La mujer de la falda azul corría por esa indiferencia: cuando llega a la altura de nuestro todoterreno, se le atropellan las palabras –“me llamo Brenda, por favor, ¿podéis ayudarme?”– y resume con precisión qué significa ser una nadie. Porque Brenda no corría por ella, corría por su hijo y por una fortuna insignificante. Cuando desmontaba su tienda junto a su hijo para llevarse el techo de plástico, explica, aparecieron unos hombres armados con machetes para robarles lo poco que tenían. Muchos desplazados denuncian que, en el momento de desmontar los campos, han sido víctimas de robos o agresiones. Muchos señalan a los wazalendo, una milicia desorganizada que lucha junto al ejército y que se ha retirado a las faldas del cercano volcán de Nyiragongo. Otros apuntan a uniformados, aunque no se atreven a ponerles siglas por miedo a represalias. A su hijo, explica Brenda, aquellos hombres casi lo matan a machetazos cuando intentó defender el fardo de plásticos sucios de su familia. La madre lo llevó a tiempo a un hospital y le salvó la vida pero ahora necesita 35.000 francos (12 euros) para medicamentos que no tiene. Por eso Brenda corría entre la lava solidificada, porque era su última oportunidad: “Por favor, ¿Podéis ayudarme?”.
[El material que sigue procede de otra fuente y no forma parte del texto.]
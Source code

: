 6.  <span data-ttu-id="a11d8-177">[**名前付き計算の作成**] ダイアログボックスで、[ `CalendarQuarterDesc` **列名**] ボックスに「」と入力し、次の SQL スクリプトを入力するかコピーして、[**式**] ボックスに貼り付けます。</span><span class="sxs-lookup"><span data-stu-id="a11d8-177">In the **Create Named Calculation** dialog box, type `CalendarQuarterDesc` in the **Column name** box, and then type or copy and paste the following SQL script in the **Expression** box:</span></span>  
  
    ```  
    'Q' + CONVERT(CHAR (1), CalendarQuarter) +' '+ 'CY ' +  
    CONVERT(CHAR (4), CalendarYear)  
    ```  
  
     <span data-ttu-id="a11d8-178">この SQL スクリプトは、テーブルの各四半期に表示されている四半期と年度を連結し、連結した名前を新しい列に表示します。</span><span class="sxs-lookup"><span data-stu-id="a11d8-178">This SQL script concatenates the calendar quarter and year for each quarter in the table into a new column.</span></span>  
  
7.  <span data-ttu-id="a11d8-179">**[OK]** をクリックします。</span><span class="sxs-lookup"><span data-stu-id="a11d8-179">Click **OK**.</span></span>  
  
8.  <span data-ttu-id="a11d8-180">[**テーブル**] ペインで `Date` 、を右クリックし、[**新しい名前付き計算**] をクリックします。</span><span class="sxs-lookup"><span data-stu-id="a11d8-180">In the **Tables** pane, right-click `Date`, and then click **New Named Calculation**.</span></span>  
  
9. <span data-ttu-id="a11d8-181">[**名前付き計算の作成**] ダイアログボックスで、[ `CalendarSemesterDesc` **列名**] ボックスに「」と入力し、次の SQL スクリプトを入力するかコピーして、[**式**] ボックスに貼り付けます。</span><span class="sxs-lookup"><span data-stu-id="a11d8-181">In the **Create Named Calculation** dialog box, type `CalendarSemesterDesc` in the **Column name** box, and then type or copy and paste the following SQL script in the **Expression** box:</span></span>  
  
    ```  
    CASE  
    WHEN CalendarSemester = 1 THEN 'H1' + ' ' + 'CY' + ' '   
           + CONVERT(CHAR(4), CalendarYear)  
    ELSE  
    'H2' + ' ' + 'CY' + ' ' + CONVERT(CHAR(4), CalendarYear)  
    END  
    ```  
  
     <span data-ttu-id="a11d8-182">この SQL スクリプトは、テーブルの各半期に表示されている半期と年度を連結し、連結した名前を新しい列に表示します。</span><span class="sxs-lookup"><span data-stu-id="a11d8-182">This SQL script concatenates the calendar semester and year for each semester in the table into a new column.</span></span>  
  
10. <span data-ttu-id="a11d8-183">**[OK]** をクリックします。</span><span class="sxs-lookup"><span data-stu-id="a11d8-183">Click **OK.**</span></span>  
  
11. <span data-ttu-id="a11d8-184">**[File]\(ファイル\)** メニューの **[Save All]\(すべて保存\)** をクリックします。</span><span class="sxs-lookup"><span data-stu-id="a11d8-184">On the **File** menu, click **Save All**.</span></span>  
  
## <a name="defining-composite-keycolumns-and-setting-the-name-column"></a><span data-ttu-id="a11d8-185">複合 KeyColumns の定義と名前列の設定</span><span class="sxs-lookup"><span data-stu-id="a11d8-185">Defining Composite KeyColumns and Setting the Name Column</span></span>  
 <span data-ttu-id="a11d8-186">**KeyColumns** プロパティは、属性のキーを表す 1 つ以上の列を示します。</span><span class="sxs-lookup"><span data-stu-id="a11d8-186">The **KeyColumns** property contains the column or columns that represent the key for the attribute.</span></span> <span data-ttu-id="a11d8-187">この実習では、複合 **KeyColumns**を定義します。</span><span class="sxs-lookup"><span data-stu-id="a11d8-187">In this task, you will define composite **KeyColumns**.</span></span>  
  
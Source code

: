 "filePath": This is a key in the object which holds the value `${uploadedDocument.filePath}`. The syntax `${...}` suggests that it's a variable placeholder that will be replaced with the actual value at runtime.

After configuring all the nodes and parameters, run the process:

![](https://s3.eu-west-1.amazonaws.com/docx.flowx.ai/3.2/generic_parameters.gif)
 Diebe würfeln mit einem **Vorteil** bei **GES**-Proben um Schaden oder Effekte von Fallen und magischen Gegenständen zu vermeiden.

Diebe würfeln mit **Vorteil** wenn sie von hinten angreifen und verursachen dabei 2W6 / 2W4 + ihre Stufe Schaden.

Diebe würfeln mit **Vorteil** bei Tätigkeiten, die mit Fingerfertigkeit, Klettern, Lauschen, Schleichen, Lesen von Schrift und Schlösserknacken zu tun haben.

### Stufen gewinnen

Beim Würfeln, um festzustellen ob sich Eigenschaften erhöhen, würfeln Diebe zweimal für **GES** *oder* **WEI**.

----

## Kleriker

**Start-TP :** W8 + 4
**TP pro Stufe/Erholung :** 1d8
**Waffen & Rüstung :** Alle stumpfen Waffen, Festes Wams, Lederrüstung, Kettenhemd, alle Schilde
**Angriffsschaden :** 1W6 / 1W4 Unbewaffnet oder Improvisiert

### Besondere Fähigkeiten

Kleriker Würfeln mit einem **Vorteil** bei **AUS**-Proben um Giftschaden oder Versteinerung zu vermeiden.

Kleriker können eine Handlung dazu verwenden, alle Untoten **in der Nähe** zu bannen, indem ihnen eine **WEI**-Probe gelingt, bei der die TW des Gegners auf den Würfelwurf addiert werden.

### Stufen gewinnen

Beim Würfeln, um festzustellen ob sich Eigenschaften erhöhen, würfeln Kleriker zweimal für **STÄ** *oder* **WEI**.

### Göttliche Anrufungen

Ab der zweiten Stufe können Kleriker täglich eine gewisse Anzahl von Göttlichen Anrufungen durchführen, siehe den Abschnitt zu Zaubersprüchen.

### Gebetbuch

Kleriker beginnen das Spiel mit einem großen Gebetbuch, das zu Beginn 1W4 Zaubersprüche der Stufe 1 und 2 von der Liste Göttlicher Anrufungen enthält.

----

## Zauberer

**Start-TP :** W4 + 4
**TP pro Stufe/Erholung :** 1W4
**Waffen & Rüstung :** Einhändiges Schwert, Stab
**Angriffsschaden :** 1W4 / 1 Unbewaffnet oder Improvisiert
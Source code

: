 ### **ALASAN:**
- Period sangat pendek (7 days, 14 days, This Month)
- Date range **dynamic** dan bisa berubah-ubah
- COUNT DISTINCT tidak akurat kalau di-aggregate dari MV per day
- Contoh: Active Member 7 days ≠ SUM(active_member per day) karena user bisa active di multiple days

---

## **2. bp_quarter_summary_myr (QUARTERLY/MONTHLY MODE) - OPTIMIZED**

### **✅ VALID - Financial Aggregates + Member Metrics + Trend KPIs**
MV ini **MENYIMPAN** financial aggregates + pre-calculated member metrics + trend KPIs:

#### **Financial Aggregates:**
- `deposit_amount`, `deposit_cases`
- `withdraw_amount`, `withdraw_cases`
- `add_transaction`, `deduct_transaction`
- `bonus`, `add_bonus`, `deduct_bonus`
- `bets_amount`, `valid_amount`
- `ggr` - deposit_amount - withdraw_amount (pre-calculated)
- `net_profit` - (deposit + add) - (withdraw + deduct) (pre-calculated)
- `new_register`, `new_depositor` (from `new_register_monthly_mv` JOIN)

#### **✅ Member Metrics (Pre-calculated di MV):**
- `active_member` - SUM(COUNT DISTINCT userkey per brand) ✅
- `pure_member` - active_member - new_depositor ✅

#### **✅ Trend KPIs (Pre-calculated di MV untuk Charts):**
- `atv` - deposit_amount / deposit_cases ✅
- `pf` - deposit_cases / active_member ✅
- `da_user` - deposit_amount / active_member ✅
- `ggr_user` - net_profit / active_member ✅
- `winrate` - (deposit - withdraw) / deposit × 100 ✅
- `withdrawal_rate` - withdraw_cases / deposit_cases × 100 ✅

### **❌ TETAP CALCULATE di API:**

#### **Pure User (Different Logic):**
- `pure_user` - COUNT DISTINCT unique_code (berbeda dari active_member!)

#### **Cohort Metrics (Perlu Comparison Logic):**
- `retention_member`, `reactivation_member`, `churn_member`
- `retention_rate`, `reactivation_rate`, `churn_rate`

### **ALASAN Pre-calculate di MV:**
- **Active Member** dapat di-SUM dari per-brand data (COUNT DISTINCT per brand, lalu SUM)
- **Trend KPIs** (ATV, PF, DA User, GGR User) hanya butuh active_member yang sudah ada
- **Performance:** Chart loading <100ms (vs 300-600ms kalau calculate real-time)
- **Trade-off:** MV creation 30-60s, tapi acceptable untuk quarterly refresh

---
En otro campo desmantelado, Hélène, de 25 años, se sienta agotada en el suelo con uno de sus cuatro hijos en el regazo y frente a montañas de basura y ropa arrugada. La humareda de unos plásticos encendidos envuelve en una nebulosa los restos de una huida en desbandada. Por el suelo hay papeles desperdigados, una silla rota y zapatos calcinados. Solo quedan tres tiendas en pie, una de un anciano que no puede pagar el transporte a su aldea, otra de una familia cuya aldea fue destruida y no tiene dónde regresar y la de Hélène, enferma de malaria y que no se tiene en pie. Protestan a una sola voz. “Los rebeldes nos dijeron que, si no nos íbamos, volverían con las armas cargadas y dispararían. Nadie sabe dónde ir, algunos han sido acogidos por familiares, otros se han ido al bosque y quienes tienen dinero o fuerzas vuelven a casa, pero allí continúan los combates”.
Muchos se han ido por miedo y porque la alternativa era la nada: el reparto de comida humanitaria se terminó con la entrada del M23 a Goma
Muchos se han ido por miedo y porque la alternativa era la nada: el reparto de comida humanitaria se terminó con la entrada del M23 a Goma, que estuvo acompañada por el pillaje de los almacenes de alimentos de las oenegés y de las despensas de medicamentos de los centros sanitarios. Además, decenas de desplazados denuncian que los rebeldes amenazaron a las oenegés para que no llevaran agua o comida a los desplazados para así obligarlos a marcharse.
La guerra en Congo centra ahora su mirada en la batalla de la ciudad de Uvira, al sur de Bukavu –ayer el ejército congolés recibió refuerzos para defender la urbe- y en las sanciones de la ONU y EE.UU. a líderes del M23 por crímenes de guerra, pero nadie mira hacia los nadie, abandonados a su suerte y a merced de agresiones que se cerrarán con total impunidad. Víctimas de una huida sin fin: Alphonsine, de 33 años, llevaba diez años encadenando campos de desplazados hasta asentarse hace tres en uno cerca de Sake, a 23 kilómetros de Goma, donde llegó después de los primeros enfrentamientos entre el ejército y el M23. Tras ser obligada a marcharse, Alphonsine vive junto a otras familias en las montañas, sin nada que comer. Donde ir a buscar alimento es un camino de terror. “Nos están esperando en el bosque”, dice con un hilo de voz. Y es tal cual: con miles de personas desperdigadas y en movimiento, en los últimos días se han disparado las violaciones de las nadie.